At the time, I claimed Thomas Friedman is the dumbest person to be given a prominent role in mainstream punditry, but I was wrong. His problem is not stupidity – he writes coherent sentences, and he discusses high-level topics. So I don’t think he’s tremendously dumb, particularly when judged against his peers in punditry. He could be in the upper quartile of national pundits.
I think his bigger problem is a complete absence of intellectual accountability, integrity, and shame. In the article my friend cited, he wrote: To me, the most important reason for the Iraq war was never W.M.D. It was to see if we could partner with Iraqis to help them build something that does not exist in the modern Arab world: a state, a context, where the constituent communities — Shiites, Sunnis and Kurds — write their own social contract for how to live together without an iron fist from above. Iraq has proved staggeringly expensive and hugely painful. The mistakes we made should humble anyone about nation-building in Afghanistan. It does me.
Really? Here’s how I recall Thomas Friedman justifying the Iraq War (and, yes, this is a real quotation): What (Iraqis) needed to see was American boys and girls going house to house, from Basra to Baghdad, and basically saying, ‘Which part of this sentence don’t you understand? You don’t think, you know, we care about our open society, you think this bubble fantasy, we’re just gonna to let it grow? Well, Suck. On. This.
Similarly, Friedman has achieved fame for “Friedman Units” – his series of “6-month windows of opportunity” in Iraq. I don’t care about him enough to keep an exhaustive mental list on his costly intellectual blunders, but here’s a source with citations that ends mercifully in mid-2006. It would be a major burden to update the list with his many further false but confident prognostications.

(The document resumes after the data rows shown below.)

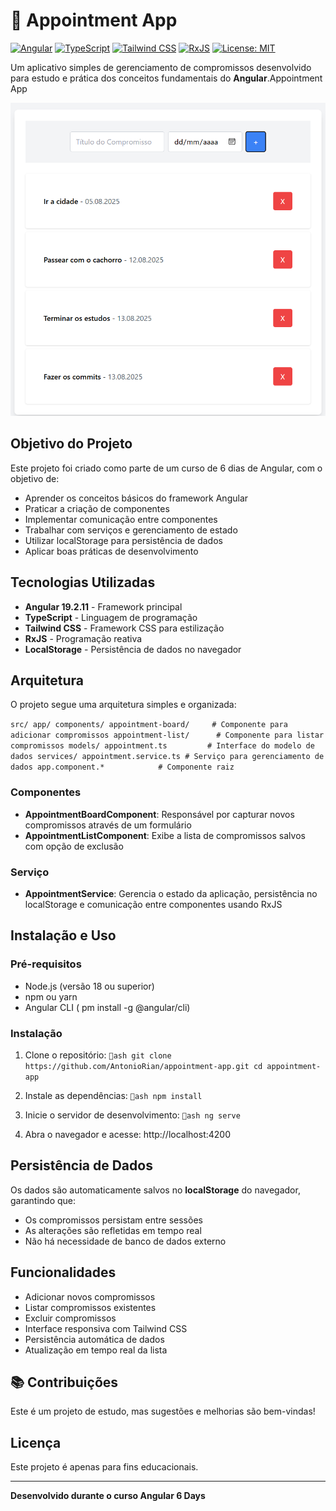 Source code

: ﻿# 📅 Appointment App

[![Angular](https://img.shields.io/badge/Angular-DD0031?style=for-the-badge&logo=angular&logoColor=white)](https://angular.io/)
[![TypeScript](https://img.shields.io/badge/TypeScript-007ACC?style=for-the-badge&logo=typescript&logoColor=white)](https://www.typescriptlang.org/)
[![Tailwind CSS](https://img.shields.io/badge/Tailwind_CSS-38B2AC?style=for-the-badge&logo=tailwind-css&logoColor=white)](https://tailwindcss.com/)
[![RxJS](https://img.shields.io/badge/RxJS-B7178C?style=for-the-badge&logo=reactivex&logoColor=white)](https://rxjs.dev/)
[![License: MIT](https://img.shields.io/badge/License-MIT-yellow.svg?style=for-the-badge)](https://opensource.org/licenses/MIT)

Um aplicativo simples de gerenciamento de compromissos desenvolvido para estudo e prática dos conceitos fundamentais do **Angular**.Appointment App


![Interface do Appointment App](./screenshots/appointment-app.png)


##  Objetivo do Projeto

Este projeto foi criado como parte de um curso de 6 dias de Angular, com o objetivo de:
- Aprender os conceitos básicos do framework Angular
- Praticar a criação de componentes
- Implementar comunicação entre componentes
- Trabalhar com serviços e gerenciamento de estado
- Utilizar localStorage para persistência de dados
- Aplicar boas práticas de desenvolvimento

##  Tecnologias Utilizadas

- **Angular 19.2.11** - Framework principal
- **TypeScript** - Linguagem de programação
- **Tailwind CSS** - Framework CSS para estilização
- **RxJS** - Programação reativa
- **LocalStorage** - Persistência de dados no navegador
  

##  Arquitetura

O projeto segue uma arquitetura simples e organizada:

`
src/
 app/
    components/
       appointment-board/     # Componente para adicionar compromissos
       appointment-list/      # Componente para listar compromissos
    models/
       appointment.ts         # Interface do modelo de dados
    services/
       appointment.service.ts # Serviço para gerenciamento de dados
    app.component.*            # Componente raiz
`

### Componentes

- **AppointmentBoardComponent**: Responsável por capturar novos compromissos através de um formulário
- **AppointmentListComponent**: Exibe a lista de compromissos salvos com opção de exclusão

### Serviço

- **AppointmentService**: Gerencia o estado da aplicação, persistência no localStorage e comunicação entre componentes usando RxJS

##  Instalação e Uso

### Pré-requisitos

- Node.js (versão 18 ou superior)
- npm ou yarn
- Angular CLI (
pm install -g @angular/cli)

### Instalação

1. Clone o repositório:
`ash
git clone https://github.com/AntonioRian/appointment-app.git
cd appointment-app
`

2. Instale as dependências:
`ash
npm install
`

3. Inicie o servidor de desenvolvimento:
`ash
ng serve
`

4. Abra o navegador e acesse: http://localhost:4200


##  Persistência de Dados

Os dados são automaticamente salvos no **localStorage** do navegador, garantindo que:
- Os compromissos persistam entre sessões
- As alterações são refletidas em tempo real
- Não há necessidade de banco de dados externo

##  Funcionalidades

-  Adicionar novos compromissos
-  Listar compromissos existentes
-  Excluir compromissos
-  Interface responsiva com Tailwind CSS
-  Persistência automática de dados
-  Atualização em tempo real da lista



## 📚 Contribuições

Este é um projeto de estudo, mas sugestões e melhorias são bem-vindas!

##  Licença

Este projeto é apenas para fins educacionais.

---

**Desenvolvido durante o curso Angular 6 Days**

In the column my friend cited, I am unable to figure out what point Friedman is making when he writes: “The reason India, with the world’s second-largest population of Muslims, has a thriving Muslim minority (albeit with grievances but with no prisoners in Guantánamo Bay) is because of the context of pluralism and democracy it has built at home”. If he’s seriously claiming that India does not suffer from Islamic extremist violence, he’s seriously misinformed. But it sounds thrillingly intelligent, doesn’t it? All he’s really doing, though, is taking an unspeakably mundane, obvious point – people view the world from their societal context – and trying to make it into something a little shinier and insightful-seeming by dropping in a half-truth about a foreign land. That’s his schtick – he does it all the time.
Yesterday, he was on TV, comparing Afghanistan to a “special needs child”. No, really, he did:
Fareed, we’re talking about Afghanistan. And we’re talking about America in the middle of the great recession. I feel like we’re like an unemployed couple who just went out and decided to adopt a special needs baby. You know, I mean, that’s really kind of what we’re doing. And that’s like, whoa, y’know, that terrifies me.

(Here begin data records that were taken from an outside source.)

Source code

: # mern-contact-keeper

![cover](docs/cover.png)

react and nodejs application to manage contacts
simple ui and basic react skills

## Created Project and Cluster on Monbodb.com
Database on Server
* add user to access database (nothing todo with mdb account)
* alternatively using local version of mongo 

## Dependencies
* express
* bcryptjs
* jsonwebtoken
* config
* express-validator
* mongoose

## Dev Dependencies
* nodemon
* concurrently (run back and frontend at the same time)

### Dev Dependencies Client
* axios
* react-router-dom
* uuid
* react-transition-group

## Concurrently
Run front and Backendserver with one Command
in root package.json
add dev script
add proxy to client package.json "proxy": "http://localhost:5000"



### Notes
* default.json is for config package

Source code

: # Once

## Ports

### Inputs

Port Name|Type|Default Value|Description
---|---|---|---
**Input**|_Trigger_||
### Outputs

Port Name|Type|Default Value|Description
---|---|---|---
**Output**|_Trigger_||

What does it take to be shunned by smart people? How far can he push his luck in twisting obvious facts (our involvement in Afghanistan is expensive) into outrageous metaphors? If Afghanistan is a “special needs child”, then it’s a “special needs child” that knocked down the World Trade Center, and produces heroin for the world. It doesn’t remind me of any “special needs child” I have ever known, and it’s hard for me to understand how, exactly, Friedman is able to get away with such crazy talk and still be invited back on TV and offered space in major newspapers.
I don’t hate Tom Friedman – I kind of admire his chutzpah. He’s obviously selling something that people like to buy – and continue to buy.
If I stood before you and told you that in 6 months, all Arab-Israeli conflicts will be peacefully resolved, you would be surprised, and 6 months later, if I was right, you would think I’m somebody worth listening to. But if I were wrong, and I said, again, without apologizing or explaining my prior mistake, that all Arab-Israeli conflicts will be peacefully resolved in the next 6 months, you would again be surprised, and probably more than a little doubtful that I know what in the hell I’m talking about. Then, if I tried the same thing again in 6 months, still without results, you would stuff a sweat sock in my mouth to shut me up.
But if I were Tom Friedman, you would publish my prediction in the New York Times, and people would invite me onto talk shows to expound upon my incredible insight and wisdom.
I don’t know how he does it.
Yes, I’m jealous.
I was wrong when I claimed he is “dumb”. That’s not true. Instead, he is gilded mediocrity, with a gigantic gap in his moral compass that allows him to endorse a war to tell people to “Suck. On. This.”